Naive multi-metric index results

Typical of most MMIs, the initial results of this model were reported assuming that the input data was free from error (naive results). The final naive index scores articulated in the synoptic map (Fig. 3) closely matched the land-use/land-cover gradient across the study area (Fig. 2). Areas with intact, unmanaged lands scored in the upper index range (>0.90), areas with a mix of low-intensity agriculture and unmanaged lands scored in the middle range (~0.70–0.80), and areas with a mix of high- and low-intensity residential, agriculture, and unmanaged lands scored toward the lower end of the range (0.50–0.70).

Fig. 3
figure 3

Synoptic map of Flathead River MMI scores

Map classification resolution

Aggregating land-cover groups lowered the resolution of thematic classifications in the original dataset from 16 classes to five classes for the perturbation map (Table 1) and two classes for the fragmentation map (Table 2). The 2006 NLCD map reported, at a national scale, an overall map accuracy of 78 % for maps classified into their standard 16 Level 2 land-cover classes (Wickham et al. 2013). For the perturbation metrics, the original 16 × 16 confusion matrix collapsed into a 5 × 5 matrix, thereby decreasing thematic resolution and increasing overall accuracy to 90 %. For the fragmentation metrics, a 2 × 2 confusion matrix summarized the binary cover classes with an overall accuracy of 92 %.

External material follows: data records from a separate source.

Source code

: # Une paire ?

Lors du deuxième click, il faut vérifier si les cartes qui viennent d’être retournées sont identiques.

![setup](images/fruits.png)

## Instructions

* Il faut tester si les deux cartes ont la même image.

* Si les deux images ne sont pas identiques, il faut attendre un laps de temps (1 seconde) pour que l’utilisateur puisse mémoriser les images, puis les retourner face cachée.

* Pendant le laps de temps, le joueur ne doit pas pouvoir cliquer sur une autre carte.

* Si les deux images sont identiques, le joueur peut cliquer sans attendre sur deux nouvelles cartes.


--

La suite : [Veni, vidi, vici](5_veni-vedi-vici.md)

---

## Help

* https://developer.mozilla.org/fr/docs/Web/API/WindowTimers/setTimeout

Confusion frequency simulation results

For the error simulation model, user probability matrices (Tables 3 and 4) and autocorrelation filters were used in the confusion frequency simulations to provide a distribution of metrics and index scores, with 95 % confidence intervals (Fig. 4).Footnote 1 The simulated and naive results closely match the LULC gradient across the study area (Fig. 2). A pairwise Wilcoxon signed rank test was applied to all simulated index sites using both the 10 and 20 % autocorrelation filter under the null hypothesis that there were no differences between the simulated sites. For sites N-2 and N-3, there was very strong evidence that they have the same mean index score (p value equal to 1.0) using the 10 % filter, but there was strong evidence that all sites were different (p value < 0.001) using the 20 % filter. Sites N-2 and N-3 both had naive score of 1.0 and all other naive scores were different. All remaining sites failed to support the null hypothesis, showing strong evidence of a difference between sites (p value < 0.001) for both filters.

Fig. 4
figure 4

Naive data (stars) and distribution boxplots of simulated fragmentation (a), perturbation (b) scores averaged from the buffer and floodplain results, and index (c) scores with 10 % autocorrelation filters (black) and 20 % autocorrelation filters (gray)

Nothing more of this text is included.